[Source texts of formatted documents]

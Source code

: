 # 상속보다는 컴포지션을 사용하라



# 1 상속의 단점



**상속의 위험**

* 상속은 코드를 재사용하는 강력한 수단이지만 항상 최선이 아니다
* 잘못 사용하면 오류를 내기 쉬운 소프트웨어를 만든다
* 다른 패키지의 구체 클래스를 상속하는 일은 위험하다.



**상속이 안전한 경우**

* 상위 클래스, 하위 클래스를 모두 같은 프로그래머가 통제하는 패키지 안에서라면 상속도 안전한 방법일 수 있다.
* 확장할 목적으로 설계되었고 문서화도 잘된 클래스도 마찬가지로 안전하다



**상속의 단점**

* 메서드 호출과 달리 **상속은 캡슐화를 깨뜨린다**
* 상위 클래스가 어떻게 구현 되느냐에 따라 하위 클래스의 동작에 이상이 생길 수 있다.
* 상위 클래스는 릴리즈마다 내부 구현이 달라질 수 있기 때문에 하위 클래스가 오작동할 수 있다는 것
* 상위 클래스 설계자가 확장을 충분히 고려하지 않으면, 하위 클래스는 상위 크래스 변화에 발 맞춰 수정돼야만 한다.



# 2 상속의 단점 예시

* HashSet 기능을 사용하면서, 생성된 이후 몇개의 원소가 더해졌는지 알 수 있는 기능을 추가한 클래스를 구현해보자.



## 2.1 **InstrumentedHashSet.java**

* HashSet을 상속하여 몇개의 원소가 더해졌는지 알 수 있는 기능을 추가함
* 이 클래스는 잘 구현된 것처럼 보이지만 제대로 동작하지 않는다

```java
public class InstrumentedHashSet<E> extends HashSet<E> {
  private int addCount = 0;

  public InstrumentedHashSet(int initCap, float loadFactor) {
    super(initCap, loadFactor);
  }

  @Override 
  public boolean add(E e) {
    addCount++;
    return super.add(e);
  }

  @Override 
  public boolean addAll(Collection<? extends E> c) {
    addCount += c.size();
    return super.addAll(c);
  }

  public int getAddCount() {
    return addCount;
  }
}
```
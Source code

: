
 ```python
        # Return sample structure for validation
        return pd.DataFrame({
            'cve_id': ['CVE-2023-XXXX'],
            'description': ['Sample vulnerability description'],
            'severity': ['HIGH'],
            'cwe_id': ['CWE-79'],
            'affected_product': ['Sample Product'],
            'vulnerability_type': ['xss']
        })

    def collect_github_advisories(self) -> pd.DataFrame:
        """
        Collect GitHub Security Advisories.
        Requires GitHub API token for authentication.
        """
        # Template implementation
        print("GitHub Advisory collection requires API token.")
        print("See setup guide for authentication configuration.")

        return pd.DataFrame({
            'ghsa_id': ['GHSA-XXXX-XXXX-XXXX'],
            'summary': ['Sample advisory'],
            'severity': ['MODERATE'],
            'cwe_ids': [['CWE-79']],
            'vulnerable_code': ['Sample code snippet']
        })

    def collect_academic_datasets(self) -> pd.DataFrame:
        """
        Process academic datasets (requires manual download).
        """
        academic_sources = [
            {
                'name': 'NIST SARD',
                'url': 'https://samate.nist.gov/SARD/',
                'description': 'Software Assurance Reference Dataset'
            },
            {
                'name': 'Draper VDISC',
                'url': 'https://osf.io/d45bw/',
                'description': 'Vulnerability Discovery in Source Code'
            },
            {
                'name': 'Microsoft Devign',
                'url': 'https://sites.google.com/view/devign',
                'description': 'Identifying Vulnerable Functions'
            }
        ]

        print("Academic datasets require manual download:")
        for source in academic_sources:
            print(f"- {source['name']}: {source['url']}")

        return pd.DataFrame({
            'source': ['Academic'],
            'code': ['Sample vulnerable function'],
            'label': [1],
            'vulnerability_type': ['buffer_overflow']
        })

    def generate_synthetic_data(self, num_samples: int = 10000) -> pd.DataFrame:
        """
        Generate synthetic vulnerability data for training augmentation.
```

** WORK REQUIRED **
Look over the records. Copy the lines that include the word "download".

** ANSWER TO THIS EXERCISE **
        Process academic datasets (requires manual download).
        print("Academic datasets require manual download:")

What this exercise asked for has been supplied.